What this task involves –
Go through the entries below. Copy each line in which "variable" appears.

Items listed in a dataset –

=== Begin Enclosure ===

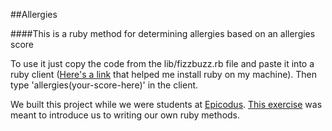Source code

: ##Allergies

####This is a ruby method for determining allergies based on an allergies score

To use it just copy the code from the lib/fizzbuzz.rb file and paste it into a ruby client ([Here's a link](http://www.learnhowtoprogram.com/lessons/installing-ruby) that helped me install ruby on my machine). Then type 'allergies(your-score-here)' in the client.

We built this project while we were students at [Epicodus](http://www.epicodus.com/). [This exercise](http://www.learnhowtoprogram.com/lessons/fizzbuzz-title-case-allergies-psychology-test) was meant to introduce us to writing our own ruby methods.

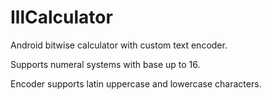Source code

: # IllCalculator
Android bitwise calculator with custom text encoder.

Supports numeral systems with base up to 16.

Encoder supports latin uppercase and lowercase characters.
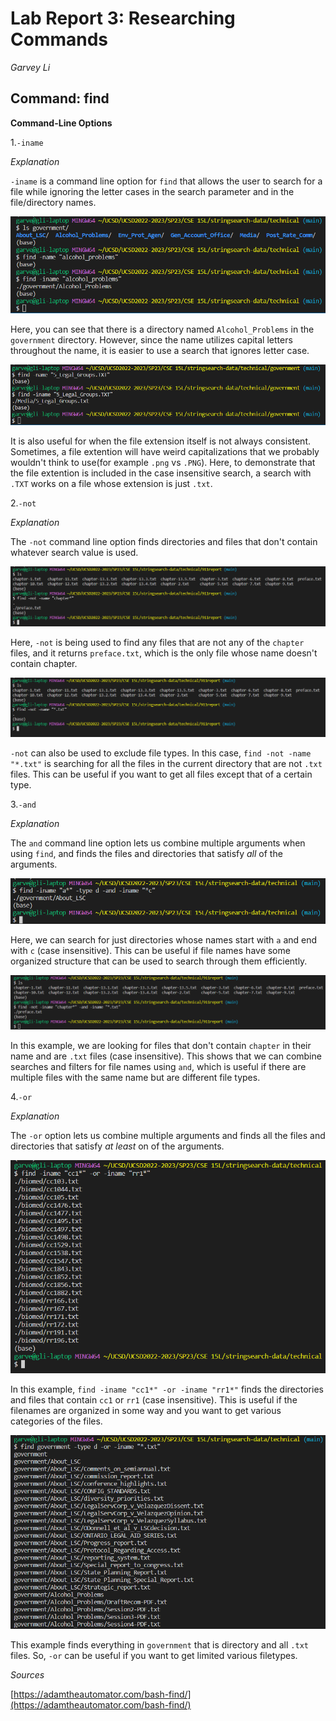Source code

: # Lab Report 3: Researching Commands

*Garvey Li*

## Command: find

**Command-Line Options**


1.`-iname`

*Explanation*

`-iname` is a command line option for `find` that allows the user to search for a file while ignoring the letter cases in the search parameter and in the file/directory names.

![Image](lab3_images/-iname.PNG)

Here, you can see that there is a directory named `Alcohol_Problems` in the `government` directory. However, since the name utilizes capital letters throughout the name, it is easier to use a search that ignores letter case.

![Image](lab3_images/-inamefile.PNG)

It is also useful for when the file extension itself is not always consistent. Sometimes, a file extention will have weird capitalizations that we probably wouldn't think to use(for example `.png` vs `.PNG`). Here, to demonstrate that the file extention is included in the case insensitive search, a search with `.TXT` works on a file whose extension is just `.txt`. 


2.`-not`

*Explanation*

The `-not` command line option finds directories and files that don't contain whatever search value is used. 

![Image](lab3_images/-notname.PNG)

Here, `-not` is being used to find any files that are not any of the `chapter` files, and it returns `preface.txt`, which is the only file whose name doesn't contain chapter.

![Image](lab3_images/-notfile.PNG)

`-not` can also be used to exclude file types. In this case, `find -not -name "*.txt"` is searching for all the files in the current directory that are not `.txt` files. This can be useful if you want to get all files except that of a certain type.


3.`-and`

*Explanation*

The `and` command line option lets us combine multiple arguments when using `find`, and finds the files and directories that satisfy *all* of the arguments.

![Image](lab3_images/-andnn.PNG)

Here, we can search for just directories whose names start with `a` and end with `c` (case insensitive). This can be useful if file names have some organized structure that can be used to search through them efficiently.

![Image](lab3_images/-andnamefile.PNG)

In this example, we are looking for files that don't contain `chapter` in their name and are `.txt` files (case insensitive). This shows that we can combine searches and filters for file names using `and`, which is useful if there are multiple files with the same name but are different file types.

4.`-or`

*Explanation*

The `-or` option lets us combine multiple arguments and finds all the files and directories that satisfy *at least* on of the arguments.

![Image](lab3_images/-orccrr.PNG)

In this example, `find -iname "cc1*" -or -iname "rr1*"` finds the directories and files that contain `cc1` or `rr1` (case insensitive). This is useful if the filenames are organized in some way and you want to get various categories of the files. 

![Image](lab3_images/-ordtxt.PNG)

This example finds everything in `government` that is directory and all `.txt` files. So, `-or` can be useful if you want to get limited various filetypes. 

*Sources*

[https://adamtheautomator.com/bash-find/](https://adamtheautomator.com/bash-find/)

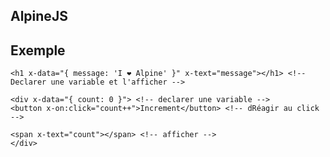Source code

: ## AlpineJS

## Exemple

    <h1 x-data="{ message: 'I ❤️ Alpine' }" x-text="message"></h1> <!-- Declarer une variable et l'afficher -->

    <div x-data="{ count: 0 }"> <!-- declarer une variable -->
	<button x-on:click="count++">Increment</button> <!-- dRéagir au click -->

	<span x-text="count"></span> <!-- afficher -->
    </div>
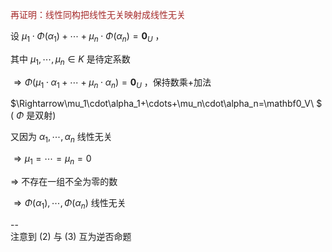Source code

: <font color=brown>再证明：线性同构把线性无关映射成线性无关</font>  
  
设 $\mu_1\cdot\Phi(\alpha_1)+\cdots+\mu_n\cdot\Phi(\alpha_n)=\mathbf0_U$ ，  
  
其中 $\mu_1,\cdots,\mu_n\in K$ 是待定系数  
  
 $\Rightarrow\Phi(\mu_1\cdot\alpha_1 +\cdots+\mu_n\cdot\alpha_n)=\mathbf0_U$ ，保持数乘+加法  
  
 $\Rightarrow\mu_1\cdot\alpha_1+\cdots+\mu_n\cdot\alpha_n=\mathbf0_V\ $ ( $\Phi$ 是双射)  
  
又因为 $\alpha_1,\cdots,\alpha_n$ 线性无关  
  
 $\Rightarrow\mu_1=\cdots=\mu_n=0$   
  
 $\Rightarrow$ 不存在一组不全为零的数  
  
 $\Rightarrow\Phi(\alpha_1),\cdots,\Phi(\alpha_n)$ 线性无关  
  
--  
注意到 $(2)$ 与 $(3)$ 互为逆否命题  
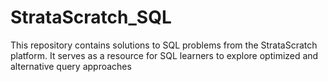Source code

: # StrataScratch_SQL
This repository contains solutions to SQL problems from the StrataScratch platform. It serves as a resource for SQL learners to explore optimized and alternative query approaches
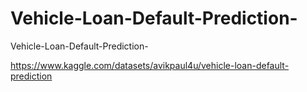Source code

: # Vehicle-Loan-Default-Prediction-
Vehicle-Loan-Default-Prediction-

https://www.kaggle.com/datasets/avikpaul4u/vehicle-loan-default-prediction
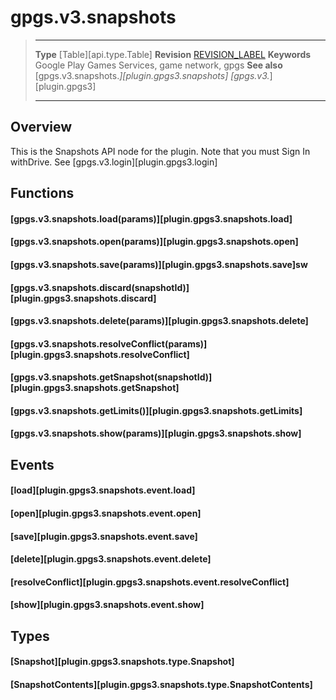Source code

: # gpgs.v3.snapshots

> --------------------- ------------------------------------------------------------------------------------------
> __Type__              [Table][api.type.Table]
> __Revision__          [REVISION_LABEL](REVISION_URL)
> __Keywords__          Google Play Games Services, game network, gpgs
> __See also__          [gpgs.v3.snapshots.*][plugin.gpgs3.snapshots]
>                       [gpgs.v3.*][plugin.gpgs3]
> --------------------- ------------------------------------------------------------------------------------------

## Overview

This is the Snapshots API node for the plugin. Note that you must Sign In withDrive. See [gpgs.v3.login][plugin.gpgs3.login]  

## Functions

#### [gpgs.v3.snapshots.load(params)][plugin.gpgs3.snapshots.load]

#### [gpgs.v3.snapshots.open(params)][plugin.gpgs3.snapshots.open]

#### [gpgs.v3.snapshots.save(params)][plugin.gpgs3.snapshots.save]sw

#### [gpgs.v3.snapshots.discard(snapshotId)][plugin.gpgs3.snapshots.discard]

#### [gpgs.v3.snapshots.delete(params)][plugin.gpgs3.snapshots.delete]

#### [gpgs.v3.snapshots.resolveConflict(params)][plugin.gpgs3.snapshots.resolveConflict]

#### [gpgs.v3.snapshots.getSnapshot(snapshotId)][plugin.gpgs3.snapshots.getSnapshot]

#### [gpgs.v3.snapshots.getLimits()][plugin.gpgs3.snapshots.getLimits]

#### [gpgs.v3.snapshots.show(params)][plugin.gpgs3.snapshots.show]

## Events

#### [load][plugin.gpgs3.snapshots.event.load]

#### [open][plugin.gpgs3.snapshots.event.open]

#### [save][plugin.gpgs3.snapshots.event.save]

#### [delete][plugin.gpgs3.snapshots.event.delete]

#### [resolveConflict][plugin.gpgs3.snapshots.event.resolveConflict]

#### [show][plugin.gpgs3.snapshots.event.show]

## Types

#### [Snapshot][plugin.gpgs3.snapshots.type.Snapshot]

#### [SnapshotContents][plugin.gpgs3.snapshots.type.SnapshotContents]
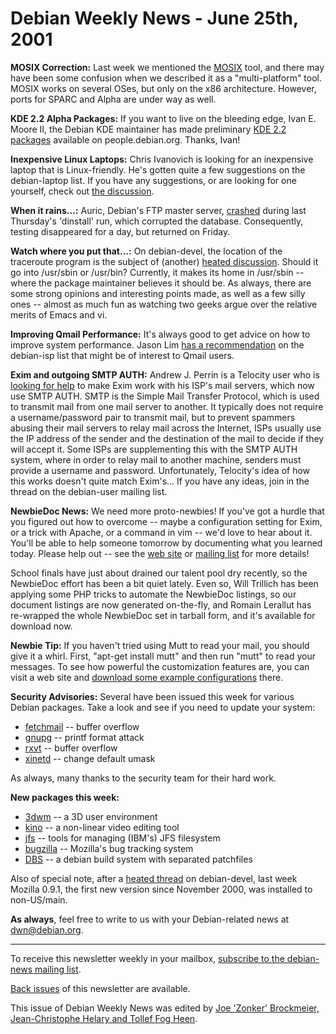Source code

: 
Debian Weekly News - June 25th, 2001
====================================


**MOSIX Correction:**
Last week we mentioned the [MOSIX](http://www.mosix.org/)
tool, and there may have been some confusion when we described it
as a "multi-platform" tool. MOSIX works on several OSes, but only
on the x86 architecture. However, ports for SPARC and Alpha are
under way as well.


**KDE 2.2 Alpha Packages:**
If you want to live on the bleeding edge, Ivan E. Moore II, the Debian
KDE maintainer has made preliminary [KDE 2.2
packages](https://lists.debian.org/debian-kde-0106/msg00042.html) available on people.debian.org. Thanks, Ivan!


**Inexpensive Linux Laptops:**
Chris Ivanovich is looking for an inexpensive laptop that is
Linux-friendly. He's gotten quite a few suggestions on the
debian-laptop list. If you have any suggestions, or are looking
for one yourself, check out [the
discussion](https://lists.debian.org/debian-laptop-0106/msg00147.html).


**When it rains...:**
Auric, Debian's FTP master server, [crashed](https://lists.debian.org/debian-devel-0106/msg00760.html)
during last Thursday's 'dinstall' run, which corrupted the database.
Consequently, testing disappeared for a day, but returned on Friday.


**Watch where you put that...:**
On debian-devel, the location of the traceroute program is the subject
of (another) [heated
discussion](https://lists.debian.org/debian-devel-0106/msg00790.html). Should it go into /usr/sbin or /usr/bin? Currently,
it makes its home in /usr/sbin -- where the package maintainer
believes it should be. As always, there are some strong opinions and
interesting points made, as well as a few silly ones -- almost as much
fun as watching two geeks argue over the relative merits of Emacs and
vi.


**Improving Qmail Performance:**
It's always good to get advice on how to improve system performance.
Jason Lim [has a recommendation](https://lists.debian.org/debian-isp-0106/msg00221.html) on the debian-isp list that might be of
interest to Qmail users.


**Exim and outgoing SMTP AUTH:**
Andrew J. Perrin is a Telocity user who is [looking
for help](https://lists.debian.org/debian-user-0106/msg02983.html) to make Exim work with his ISP's mail servers, which now
use SMTP AUTH. SMTP is the Simple Mail Transfer Protocol, which
is used to transmit mail from one mail server to another. It typically
does not require a username/password pair to transmit mail, but to prevent
spammers abusing their mail servers to relay mail across the Internet,
ISPs usually use the IP address of the sender and the destination of
the mail to decide if they will accept it. Some ISPs are supplementing
this with the SMTP AUTH system, where in order to relay mail to another
machine, senders must provide a username and password. Unfortunately,
Telocity's idea of how this works doesn't quite match Exim's... If you
have any ideas, join in the thread on the debian-user mailing list.


**NewbieDoc News:**
We need more proto-newbies! If you've got a hurdle that you figured
out how to overcome -- maybe a configuration setting for Exim, or a
trick with Apache, or a command in vim -- we'd love to hear about it.
You'll be able to help someone tomorrow by documenting what you learned
today. Please help out -- see the [web site](http://newbiedoc.sourceforge.net/) or [mailing list](mailto:newbiedoc-discuss@lists.sourceforge.net) for more
details!


School finals have just about drained our talent pool dry recently,
so the NewbieDoc effort has been a bit quiet lately. Even so, Will
Trillich has been applying some PHP tricks to automate the NewbieDoc
listings, so our document listings are now generated on-the-fly, and
Romain Lerallut has re-wrapped the whole NewbieDoc set in tarball
form, and it's available for download now.


**Newbie Tip:**
If you haven't tried using Mutt to read your mail, you should give
it a whirl. First, "apt-get install mutt" and then run "mutt" to read
your messages. To see how powerful the customization features are, you
can visit a web site and [download some example configurations](http://linuxbrit.co.uk/mutt/) there.


**Security Advisories:**
Several have been issued this week for various Debian packages.
Take a look and see if you need to update your system:


* [fetchmail](https://www.debian.org/security/2001/dsa-060) -- buffer overflow
* [gnupg](https://www.debian.org/security/2001/dsa-061) -- printf format attack
* [rxvt](https://www.debian.org/security/2001/dsa-062) -- buffer overflow
* [xinetd](https://www.debian.org/security/2001/dsa-063) -- change default umask


As always, many thanks to the security team for their hard work.


**New packages this week:**


* [3dwm](https://packages.debian.org/unstable/graphics/3dwm-geoclient) -- a 3D user environment
* [kino](https://packages.debian.org/unstable/graphics/kino) -- a non-linear video editing tool
* [jfs](https://packages.debian.org/unstable/admin/jfs) -- tools for managing (IBM's) JFS filesystem
* [bugzilla](https://packages.debian.org/unstable/web/bugzilla) -- Mozilla's bug tracking system
* [DBS](https://packages.debian.org/unstable/devel/dbs) -- a debian build system with separated patchfiles


Also of special note, after a [heated thread](https://lists.debian.org/debian-devel-0106/msg00245.html) on debian-devel,
last week Mozilla 0.9.1, the first new version since November 2000, was installed to non-US/main.


**As always**, feel free to write to us with your Debian-related news at
[dwn@debian.org](mailto:dwn@debian.org).




---



 To receive this newsletter weekly in your mailbox, [subscribe to the debian-news mailing list](https://lists.debian.org/debian-news/).



[Back issues](https://www.debian.org/News/weekly/) of this newsletter are available.



This issue of Debian Weekly News was edited by [Joe 'Zonker' Brockmeier, Jean-Christophe Helary and Tollef Fog Heen](mailto:dwn@debian.org).




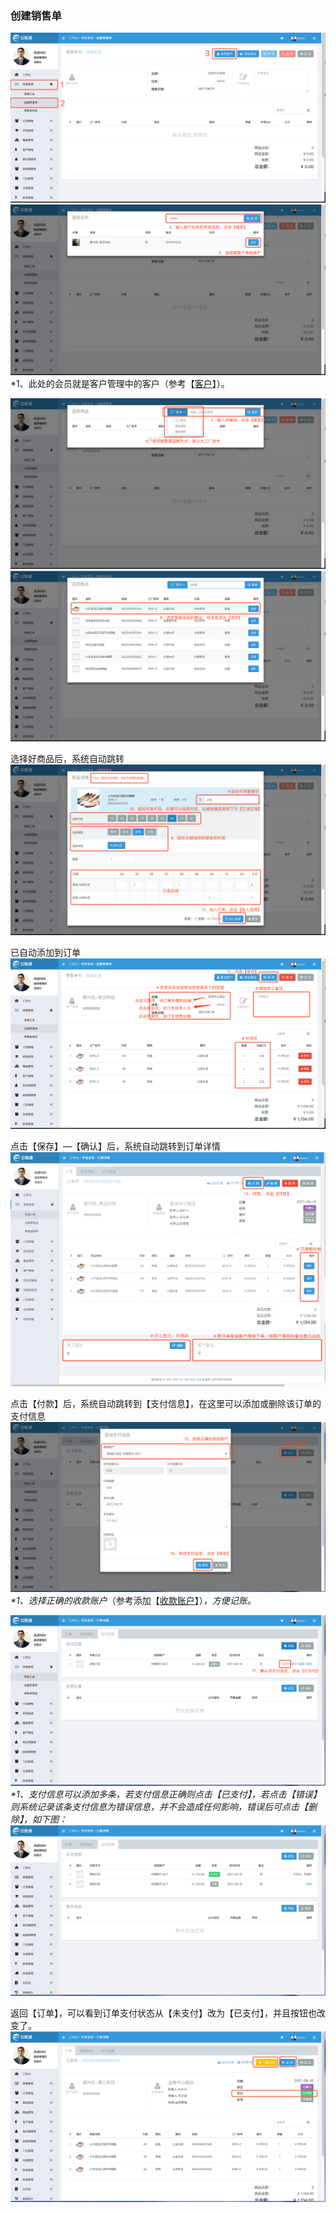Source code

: ### 创建销售单

![](/assets/cjlsd-1.png)![](/assets/cjlsd-2.png)\*1、此处的会员就是客户管理中的客户（参考【[客户](/ke-hu.md)】）。

![](/assets/cjlsd-3.png)![](/assets/cjlsd-4.png)

选择好商品后，系统自动跳转![](/assets/cjlsd-5.png)

已自动添加到订单![](/assets/cjlsd-6.png)

点击【保存】—【确认】后，系统自动跳转到订单详情![](/assets/cjlsd-7.png)

点击【付款】后，系统自动跳转到【支付信息】，在这里可以添加或删除该订单的支付信息![](/assets/cjlsd-8.png)_\*1、选择正确的收款账户_（参考添加【[收款账户](/cai-wu-zi-liao/shou-kuan-zhang-hu.md)】）_，方便记账。_

![](/assets/cjlsd-9.png)_\*1、支付信息可以添加多条，若支付信息正确则点击【已支付】，若点击【错误】则系统记录该条支付信息为错误信息，并不会造成任何影响，错误后可点击【删除】，如下图：_![](/assets/cjlsd-10.png)

返回【订单】，可以看到订单支付状态从【未支付】改为【已支付】，并且按钮也改变了。![](/assets/cjlsd-11.png)

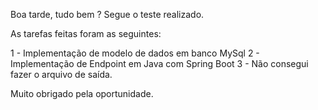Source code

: Boa tarde, tudo bem ?
Segue o teste realizado.

As tarefas feitas foram as seguintes:

1 - Implementação de modelo de dados em banco MySql
2 - Implementação de Endpoint em Java com Spring Boot
3 - Não consegui fazer o arquivo de saída.

Muito obrigado pela oportunidade.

=== End Enclosure ===

Answer space –
    <h1 x-data="{ message: 'I ❤️ Alpine' }" x-text="message"></h1> <!-- Declarer une variable et l'afficher -->
    <div x-data="{ count: 0 }"> <!-- declarer une variable -->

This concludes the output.